A visit to a car workshop with a caravan and a Cadillac parked outside led to his work Trailer Trash.

His love of road trips led to another featuring a red Ford Falcon parked on a road in front of barren hills.

And a few drinks with mates led to his Daytime TV work.

”I set up the scenario but the viewers get to decide what’s going on: does it reflect something in their life experience? They tell a story but not the full story.”

That passion for setting up a scene led to some ”tediously” long processes to get a finished product, he said.

He recently waited three weeks for the right morning of light and stillness at Tomahawk Lagoon, going out every morning hoping for the right conditions to get his father’s dinghy, with a koru design attached to the side, reflected in the water.

”It was absolutely perfect; I got nervous and shaky. It all happened at once. It was magic and I got exactly what I wanted. Then the mist crept over the lagoon. It wasn’t what I was looking for but I was there for four hours. It was pure magic. It evoked this tranquillity, stillness.”

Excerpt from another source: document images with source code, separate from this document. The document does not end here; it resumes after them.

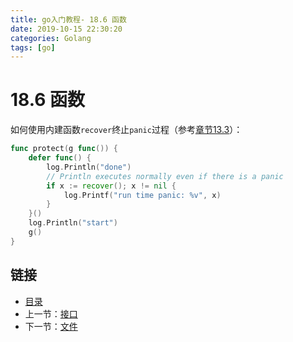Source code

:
 ```yaml
---
title: go入门教程- 18.6 函数   
date: 2019-10-15 22:30:20   
categories: Golang   
tags: [go]   
---
```

# 18.6 函数

如何使用内建函数`recover`终止`panic`过程（参考[章节13.3](file://13.3.md)）：
    
```go
func protect(g func()) {
    defer func() {
        log.Println("done")
        // Println executes normally even if there is a panic
        if x := recover(); x != nil {
            log.Printf("run time panic: %v", x)
        }
    }()
    log.Println("start")
    g()
}
```

## 链接

- [目录](https://blog.zshipu.com/go%E5%85%A5%E9%97%A8%E6%95%99%E7%A8%8B/index.html)
- 上一节：[接口](file://18.5.md)
- 下一节：[文件](file://18.7.md)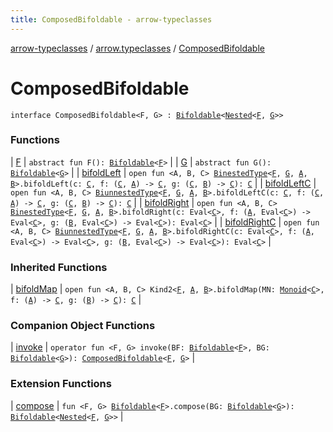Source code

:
 ```yaml
---
title: ComposedBifoldable - arrow-typeclasses
---
```


[arrow-typeclasses](../../index.html) / [arrow.typeclasses](../index.html) / [ComposedBifoldable](./index.html)

# ComposedBifoldable

`interface ComposedBifoldable<F, G> : `[`Bifoldable`](../-bifoldable/index.html)`<`[`Nested`](../-nested.html)`<`[`F`](index.html#F)`, `[`G`](index.html#G)`>>`

### Functions

| [F](-f.html) | `abstract fun F(): `[`Bifoldable`](../-bifoldable/index.html)`<`[`F`](index.html#F)`>` |
| [G](-g.html) | `abstract fun G(): `[`Bifoldable`](../-bifoldable/index.html)`<`[`G`](index.html#G)`>` |
| [bifoldLeft](bifold-left.html) | `open fun <A, B, C> `[`BinestedType`](../-binested-type.html)`<`[`F`](index.html#F)`, `[`G`](index.html#G)`, `[`A`](bifold-left.html#A)`, `[`B`](bifold-left.html#B)`>.bifoldLeft(c: `[`C`](bifold-left.html#C)`, f: (`[`C`](bifold-left.html#C)`, `[`A`](bifold-left.html#A)`) -> `[`C`](bifold-left.html#C)`, g: (`[`C`](bifold-left.html#C)`, `[`B`](bifold-left.html#B)`) -> `[`C`](bifold-left.html#C)`): `[`C`](bifold-left.html#C) |
| [bifoldLeftC](bifold-left-c.html) | `open fun <A, B, C> `[`BiunnestedType`](../-biunnested-type.html)`<`[`F`](index.html#F)`, `[`G`](index.html#G)`, `[`A`](bifold-left-c.html#A)`, `[`B`](bifold-left-c.html#B)`>.bifoldLeftC(c: `[`C`](bifold-left-c.html#C)`, f: (`[`C`](bifold-left-c.html#C)`, `[`A`](bifold-left-c.html#A)`) -> `[`C`](bifold-left-c.html#C)`, g: (`[`C`](bifold-left-c.html#C)`, `[`B`](bifold-left-c.html#B)`) -> `[`C`](bifold-left-c.html#C)`): `[`C`](bifold-left-c.html#C) |
| [bifoldRight](bifold-right.html) | `open fun <A, B, C> `[`BinestedType`](../-binested-type.html)`<`[`F`](index.html#F)`, `[`G`](index.html#G)`, `[`A`](bifold-right.html#A)`, `[`B`](bifold-right.html#B)`>.bifoldRight(c: Eval<`[`C`](bifold-right.html#C)`>, f: (`[`A`](bifold-right.html#A)`, Eval<`[`C`](bifold-right.html#C)`>) -> Eval<`[`C`](bifold-right.html#C)`>, g: (`[`B`](bifold-right.html#B)`, Eval<`[`C`](bifold-right.html#C)`>) -> Eval<`[`C`](bifold-right.html#C)`>): Eval<`[`C`](bifold-right.html#C)`>` |
| [bifoldRightC](bifold-right-c.html) | `open fun <A, B, C> `[`BiunnestedType`](../-biunnested-type.html)`<`[`F`](index.html#F)`, `[`G`](index.html#G)`, `[`A`](bifold-right-c.html#A)`, `[`B`](bifold-right-c.html#B)`>.bifoldRightC(c: Eval<`[`C`](bifold-right-c.html#C)`>, f: (`[`A`](bifold-right-c.html#A)`, Eval<`[`C`](bifold-right-c.html#C)`>) -> Eval<`[`C`](bifold-right-c.html#C)`>, g: (`[`B`](bifold-right-c.html#B)`, Eval<`[`C`](bifold-right-c.html#C)`>) -> Eval<`[`C`](bifold-right-c.html#C)`>): Eval<`[`C`](bifold-right-c.html#C)`>` |

### Inherited Functions

| [bifoldMap](../-bifoldable/bifold-map.html) | `open fun <A, B, C> Kind2<`[`F`](../-bifoldable/index.html#F)`, `[`A`](../-bifoldable/bifold-map.html#A)`, `[`B`](../-bifoldable/bifold-map.html#B)`>.bifoldMap(MN: `[`Monoid`](../-monoid/index.html)`<`[`C`](../-bifoldable/bifold-map.html#C)`>, f: (`[`A`](../-bifoldable/bifold-map.html#A)`) -> `[`C`](../-bifoldable/bifold-map.html#C)`, g: (`[`B`](../-bifoldable/bifold-map.html#B)`) -> `[`C`](../-bifoldable/bifold-map.html#C)`): `[`C`](../-bifoldable/bifold-map.html#C) |

### Companion Object Functions

| [invoke](invoke.html) | `operator fun <F, G> invoke(BF: `[`Bifoldable`](../-bifoldable/index.html)`<`[`F`](invoke.html#F)`>, BG: `[`Bifoldable`](../-bifoldable/index.html)`<`[`G`](invoke.html#G)`>): `[`ComposedBifoldable`](./index.html)`<`[`F`](invoke.html#F)`, `[`G`](invoke.html#G)`>` |

### Extension Functions

| [compose](../compose.html) | `fun <F, G> `[`Bifoldable`](../-bifoldable/index.html)`<`[`F`](../compose.html#F)`>.compose(BG: `[`Bifoldable`](../-bifoldable/index.html)`<`[`G`](../compose.html#G)`>): `[`Bifoldable`](../-bifoldable/index.html)`<`[`Nested`](../-nested.html)`<`[`F`](../compose.html#F)`, `[`G`](../compose.html#G)`>>` |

However, he also enjoyed painting objects which reflected his signwriting past such as the ”Bubbles” bottles. Doug helped design many of the labels on Lane Thomson products in his day.

”It is a homage to back in the era of signwriting and screenprinting, when there were no computers.

”I grew up in the sign shop since I was a toddler. I like to incorporate a bit of signwriting into my work. It’s part of me; it’s where I come from.”

He was also branching out into some ”Americana”-type work featuring images evoking a hard life – guns, cigarettes and whiskey.